Ross is one of very few retailers to come out of the first months in 2017 in a better position than last year. Off-price competitor TJX Stores is another, but the larger operator tallied more marginal growth.

The positive first quarter comes after Ross saw annual earnings grow by 10 percent in 2016, hitting $1.1 billion, and said in March that it’s moving ahead with plans to open 90 new locations this year, comprised of 70 Ross stores and 20 Dd’s Discounts stores.

Long-term, the company plans to operate 2,000 Ross locations and 500 Dd’s throughout the U.S. There are currently 1,561 stores in operation in 37 states.

Looking ahead to the second quarter, which goes through the end of June, Rentler expects the company’s comp-store sales to grow between 1 percent to 2 percent, compared to a 4 percent gain last year.

Ross also projected earnings per share to hit as much as 76 cents, up from 71 cents during last year’s second quarter. For the full year, earnings should come in between $3.07 to $3.17, compared to last year’s $2.83.

On the losing end was Bon-Ton, which is seeking to reverse its string of losses and declining sales by intensifying its localization strategy this year and hoping to benefit as competitors close stores.

“Our localization strategy remains a key differentiator,” said Kathy Bufano, Bon-Ton’s outgoing president and ceo.

The strategy is called “Close to Home” and it involves selling products from small local makers. “We will continue to grow Close to Home with expansion to 100 doors by fall and 175 by year-end,” Bufano said during a conference call Thursday with investors, after the company reported a disappointing first quarter.

Bon-Ton’s net loss in the first quarter ended April 29 grew to $57.3 million, or $2.86 a diluted share, from a net loss of $37.8 million, or $1.91 in the year-ago period. Net sales fell 9.3 percent to $536.1 million from $591 million and comparable-store sales fell 8.8 percent.
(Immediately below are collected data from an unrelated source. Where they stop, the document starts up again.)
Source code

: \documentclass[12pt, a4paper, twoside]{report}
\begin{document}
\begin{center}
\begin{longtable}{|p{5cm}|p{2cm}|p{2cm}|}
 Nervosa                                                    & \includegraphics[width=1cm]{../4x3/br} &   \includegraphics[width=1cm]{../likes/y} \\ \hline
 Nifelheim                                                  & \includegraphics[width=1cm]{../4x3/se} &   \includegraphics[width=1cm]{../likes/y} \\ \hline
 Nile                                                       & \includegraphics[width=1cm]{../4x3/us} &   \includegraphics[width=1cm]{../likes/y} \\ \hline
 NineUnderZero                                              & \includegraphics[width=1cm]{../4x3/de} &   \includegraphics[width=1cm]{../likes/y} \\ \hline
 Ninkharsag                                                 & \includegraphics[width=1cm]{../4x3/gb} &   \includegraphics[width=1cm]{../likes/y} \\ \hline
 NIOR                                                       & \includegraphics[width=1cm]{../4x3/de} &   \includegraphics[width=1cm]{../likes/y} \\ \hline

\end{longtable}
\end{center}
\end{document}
For Bufano, it’s been a challenging three years at the helm, though the company was losing money before she arrived from Belk.

Earlier this month the ceo said she will resign on Aug. 25 and turn the reins over to William Tracy, chief operating officer. During Thursday’s call, Bufano said it was her decision not to renew her contract and that she believes she “laid the foundation for future progress” including introducing new brands and expanding existing vendor relationships.